Study reveals Breast milk of mothers who receive COVID shots contains potent antibodies

The breast milk of lactating mothers vaccinated against COVID-19 contains a significant supply of antibodies that may help protect nursing infants from the illness, new research from the University of Florida has shown.

The study was published in the journal Breastfeeding Medicine and was funded by the Children's Miracle Network. "Our findings show that vaccination results in a significant increase in antibodies against SARS-CoV-2 — the virus that causes Covid19 — in breast milk, suggesting that vaccinated mothers can pass on this immunity to their babies, something we are working to confirm in our ongoing research," said Joseph Larkin III, PhD, senior author of the study and an associate professor in the UF/IFAS department of microbiology and cell science.

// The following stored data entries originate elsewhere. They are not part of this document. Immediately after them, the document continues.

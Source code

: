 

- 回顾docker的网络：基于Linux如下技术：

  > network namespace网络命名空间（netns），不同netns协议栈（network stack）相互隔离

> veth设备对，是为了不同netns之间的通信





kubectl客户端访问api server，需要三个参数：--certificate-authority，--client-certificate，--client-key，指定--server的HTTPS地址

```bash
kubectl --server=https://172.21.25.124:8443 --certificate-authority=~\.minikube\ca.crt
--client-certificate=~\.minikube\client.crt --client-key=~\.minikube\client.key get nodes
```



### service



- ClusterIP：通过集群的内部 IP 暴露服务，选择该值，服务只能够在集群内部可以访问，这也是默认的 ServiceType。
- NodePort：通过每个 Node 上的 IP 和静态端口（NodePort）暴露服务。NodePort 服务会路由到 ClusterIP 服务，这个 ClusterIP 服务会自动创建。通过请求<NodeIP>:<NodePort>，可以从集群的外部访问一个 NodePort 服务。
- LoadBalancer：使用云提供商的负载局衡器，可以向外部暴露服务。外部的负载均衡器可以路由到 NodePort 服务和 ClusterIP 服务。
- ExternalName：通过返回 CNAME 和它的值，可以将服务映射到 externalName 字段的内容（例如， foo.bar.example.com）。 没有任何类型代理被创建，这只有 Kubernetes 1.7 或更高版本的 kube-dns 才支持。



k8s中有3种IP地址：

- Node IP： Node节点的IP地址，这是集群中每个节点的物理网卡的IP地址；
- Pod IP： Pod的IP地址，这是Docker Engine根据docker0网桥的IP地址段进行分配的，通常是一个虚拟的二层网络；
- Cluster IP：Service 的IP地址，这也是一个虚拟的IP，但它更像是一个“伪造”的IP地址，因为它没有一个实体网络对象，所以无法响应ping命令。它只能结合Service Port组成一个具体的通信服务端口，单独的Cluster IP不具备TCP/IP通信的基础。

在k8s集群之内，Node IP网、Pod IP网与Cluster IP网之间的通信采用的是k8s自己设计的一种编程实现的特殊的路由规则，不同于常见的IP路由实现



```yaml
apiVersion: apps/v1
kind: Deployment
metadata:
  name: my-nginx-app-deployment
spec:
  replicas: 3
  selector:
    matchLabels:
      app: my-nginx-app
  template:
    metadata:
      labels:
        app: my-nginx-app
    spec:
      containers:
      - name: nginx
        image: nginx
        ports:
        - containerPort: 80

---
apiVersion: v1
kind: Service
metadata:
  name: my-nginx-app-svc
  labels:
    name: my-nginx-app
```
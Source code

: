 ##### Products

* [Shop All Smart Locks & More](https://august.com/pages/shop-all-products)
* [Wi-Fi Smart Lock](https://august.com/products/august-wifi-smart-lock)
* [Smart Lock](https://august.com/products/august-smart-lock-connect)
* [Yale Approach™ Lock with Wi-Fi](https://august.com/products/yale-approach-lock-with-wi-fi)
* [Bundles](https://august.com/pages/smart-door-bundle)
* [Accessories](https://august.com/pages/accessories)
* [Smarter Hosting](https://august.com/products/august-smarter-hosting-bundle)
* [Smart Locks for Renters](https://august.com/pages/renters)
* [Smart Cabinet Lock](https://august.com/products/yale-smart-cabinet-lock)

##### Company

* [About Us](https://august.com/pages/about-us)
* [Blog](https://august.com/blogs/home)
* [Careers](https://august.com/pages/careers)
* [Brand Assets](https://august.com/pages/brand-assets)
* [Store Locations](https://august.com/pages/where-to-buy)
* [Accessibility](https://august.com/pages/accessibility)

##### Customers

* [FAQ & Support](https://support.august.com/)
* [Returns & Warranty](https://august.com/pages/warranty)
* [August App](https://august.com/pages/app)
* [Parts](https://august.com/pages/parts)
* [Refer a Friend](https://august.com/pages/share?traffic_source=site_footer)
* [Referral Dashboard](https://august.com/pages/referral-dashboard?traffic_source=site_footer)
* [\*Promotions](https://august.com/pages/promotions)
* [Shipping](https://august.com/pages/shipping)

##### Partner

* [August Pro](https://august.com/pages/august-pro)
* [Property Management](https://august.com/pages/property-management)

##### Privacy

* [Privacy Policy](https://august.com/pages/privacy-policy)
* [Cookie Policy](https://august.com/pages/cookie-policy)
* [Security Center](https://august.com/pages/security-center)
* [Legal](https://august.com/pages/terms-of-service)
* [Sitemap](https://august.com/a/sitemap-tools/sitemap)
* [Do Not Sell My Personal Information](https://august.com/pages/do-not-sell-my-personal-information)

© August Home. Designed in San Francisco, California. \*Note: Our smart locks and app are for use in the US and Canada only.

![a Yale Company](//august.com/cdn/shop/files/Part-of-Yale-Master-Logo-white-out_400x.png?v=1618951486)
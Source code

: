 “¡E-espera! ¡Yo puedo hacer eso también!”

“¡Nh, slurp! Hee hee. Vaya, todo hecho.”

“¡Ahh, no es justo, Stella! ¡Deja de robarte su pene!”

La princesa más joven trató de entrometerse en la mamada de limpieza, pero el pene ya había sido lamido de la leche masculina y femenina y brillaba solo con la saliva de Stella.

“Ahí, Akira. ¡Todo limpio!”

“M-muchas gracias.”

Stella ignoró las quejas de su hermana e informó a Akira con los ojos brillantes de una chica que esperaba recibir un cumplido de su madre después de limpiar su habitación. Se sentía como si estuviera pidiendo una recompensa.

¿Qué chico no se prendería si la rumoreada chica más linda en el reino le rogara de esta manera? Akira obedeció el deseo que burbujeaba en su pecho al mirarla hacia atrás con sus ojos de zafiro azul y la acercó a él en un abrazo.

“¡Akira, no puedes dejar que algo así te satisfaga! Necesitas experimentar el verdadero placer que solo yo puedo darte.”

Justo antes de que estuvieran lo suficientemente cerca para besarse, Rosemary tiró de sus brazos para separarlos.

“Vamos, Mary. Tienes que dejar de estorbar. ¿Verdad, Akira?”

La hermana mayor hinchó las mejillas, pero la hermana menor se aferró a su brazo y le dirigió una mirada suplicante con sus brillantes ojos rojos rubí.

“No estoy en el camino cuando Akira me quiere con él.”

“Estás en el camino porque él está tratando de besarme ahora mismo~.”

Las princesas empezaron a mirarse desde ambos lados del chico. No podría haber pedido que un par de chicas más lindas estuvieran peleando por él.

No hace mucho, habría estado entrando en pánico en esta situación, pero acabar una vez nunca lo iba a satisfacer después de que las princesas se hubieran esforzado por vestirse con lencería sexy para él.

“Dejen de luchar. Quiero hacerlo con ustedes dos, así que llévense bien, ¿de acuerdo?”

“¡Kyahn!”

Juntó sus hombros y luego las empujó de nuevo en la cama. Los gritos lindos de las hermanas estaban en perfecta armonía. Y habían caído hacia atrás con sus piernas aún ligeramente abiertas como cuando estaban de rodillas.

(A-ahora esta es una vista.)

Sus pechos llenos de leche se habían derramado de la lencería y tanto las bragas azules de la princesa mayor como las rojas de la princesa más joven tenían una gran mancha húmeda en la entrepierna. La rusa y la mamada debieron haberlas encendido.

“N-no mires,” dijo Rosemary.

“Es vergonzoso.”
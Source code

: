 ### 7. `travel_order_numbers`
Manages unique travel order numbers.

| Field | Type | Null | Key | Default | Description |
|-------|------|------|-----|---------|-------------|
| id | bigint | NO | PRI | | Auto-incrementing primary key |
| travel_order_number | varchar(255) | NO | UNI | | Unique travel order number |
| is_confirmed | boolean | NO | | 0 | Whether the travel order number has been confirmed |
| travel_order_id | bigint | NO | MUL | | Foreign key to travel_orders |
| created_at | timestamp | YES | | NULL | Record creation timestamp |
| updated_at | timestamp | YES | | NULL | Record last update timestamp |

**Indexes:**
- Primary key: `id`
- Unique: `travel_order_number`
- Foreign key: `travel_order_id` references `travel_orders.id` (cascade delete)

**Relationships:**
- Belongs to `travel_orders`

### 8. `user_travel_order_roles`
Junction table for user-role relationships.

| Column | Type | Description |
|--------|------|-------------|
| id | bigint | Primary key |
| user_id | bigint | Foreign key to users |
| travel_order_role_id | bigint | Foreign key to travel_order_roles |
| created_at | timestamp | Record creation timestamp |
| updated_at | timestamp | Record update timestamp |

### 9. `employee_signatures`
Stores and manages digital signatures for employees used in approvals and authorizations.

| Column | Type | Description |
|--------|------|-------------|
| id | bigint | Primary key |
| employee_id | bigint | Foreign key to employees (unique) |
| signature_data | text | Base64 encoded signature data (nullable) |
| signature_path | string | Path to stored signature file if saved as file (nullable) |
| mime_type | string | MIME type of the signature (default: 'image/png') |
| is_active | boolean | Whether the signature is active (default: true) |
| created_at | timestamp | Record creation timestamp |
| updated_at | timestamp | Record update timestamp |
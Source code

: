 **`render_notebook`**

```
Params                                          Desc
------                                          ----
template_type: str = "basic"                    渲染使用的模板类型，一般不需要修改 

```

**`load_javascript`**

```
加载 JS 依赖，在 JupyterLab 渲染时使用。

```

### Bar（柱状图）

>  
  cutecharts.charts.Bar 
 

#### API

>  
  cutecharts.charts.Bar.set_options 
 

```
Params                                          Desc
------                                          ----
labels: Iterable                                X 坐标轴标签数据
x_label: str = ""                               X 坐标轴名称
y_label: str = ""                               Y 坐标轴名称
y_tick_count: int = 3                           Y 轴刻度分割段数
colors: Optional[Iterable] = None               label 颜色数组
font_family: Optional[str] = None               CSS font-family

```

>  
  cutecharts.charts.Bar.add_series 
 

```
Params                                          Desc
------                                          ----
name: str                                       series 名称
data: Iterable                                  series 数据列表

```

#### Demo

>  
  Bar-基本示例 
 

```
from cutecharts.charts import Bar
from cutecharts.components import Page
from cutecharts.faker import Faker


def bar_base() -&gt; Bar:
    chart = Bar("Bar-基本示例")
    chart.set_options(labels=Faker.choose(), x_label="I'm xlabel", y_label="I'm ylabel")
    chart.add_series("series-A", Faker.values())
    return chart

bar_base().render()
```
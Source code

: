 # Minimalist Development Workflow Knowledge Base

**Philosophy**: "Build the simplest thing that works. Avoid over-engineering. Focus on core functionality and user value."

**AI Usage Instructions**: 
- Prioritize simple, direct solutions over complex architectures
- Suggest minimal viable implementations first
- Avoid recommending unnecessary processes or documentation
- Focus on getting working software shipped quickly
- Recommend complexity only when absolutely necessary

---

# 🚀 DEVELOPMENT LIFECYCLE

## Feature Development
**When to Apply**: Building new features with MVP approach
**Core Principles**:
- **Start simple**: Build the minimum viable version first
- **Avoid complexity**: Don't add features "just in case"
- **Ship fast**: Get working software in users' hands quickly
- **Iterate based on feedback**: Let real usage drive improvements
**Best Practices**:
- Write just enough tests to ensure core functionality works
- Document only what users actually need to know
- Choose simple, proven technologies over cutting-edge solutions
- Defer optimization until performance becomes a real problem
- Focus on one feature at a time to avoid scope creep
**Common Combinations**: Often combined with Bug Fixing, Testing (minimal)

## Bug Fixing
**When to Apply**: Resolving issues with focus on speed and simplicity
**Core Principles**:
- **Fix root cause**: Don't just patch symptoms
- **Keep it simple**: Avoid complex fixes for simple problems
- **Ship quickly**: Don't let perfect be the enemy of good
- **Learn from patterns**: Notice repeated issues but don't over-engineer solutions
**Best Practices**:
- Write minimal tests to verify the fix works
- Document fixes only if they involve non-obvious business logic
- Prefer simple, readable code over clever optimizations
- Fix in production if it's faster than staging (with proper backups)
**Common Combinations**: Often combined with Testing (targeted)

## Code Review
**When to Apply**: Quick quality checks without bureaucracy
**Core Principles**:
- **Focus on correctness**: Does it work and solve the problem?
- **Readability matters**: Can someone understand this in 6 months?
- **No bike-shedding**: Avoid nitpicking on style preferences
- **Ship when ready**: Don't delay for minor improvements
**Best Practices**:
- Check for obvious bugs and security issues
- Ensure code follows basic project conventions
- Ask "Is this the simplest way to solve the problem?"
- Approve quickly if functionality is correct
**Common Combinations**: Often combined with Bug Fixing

When babies are born, their immune systems are underdeveloped, making it hard for them to fight infections on their own. They are also often too young to respond adequately to certain types of vaccines, said Josef Neu, M.D., one of the study's co-authors and a professor in the UF College of Medicine's department of pediatrics, division of neonatology.

The study was conducted between December 2020 and March 2021, when the Pfizer and Moderna vaccines first became available to health care workers. Researchers recruited 21 lactating health care workers who had never contracted Covid-19.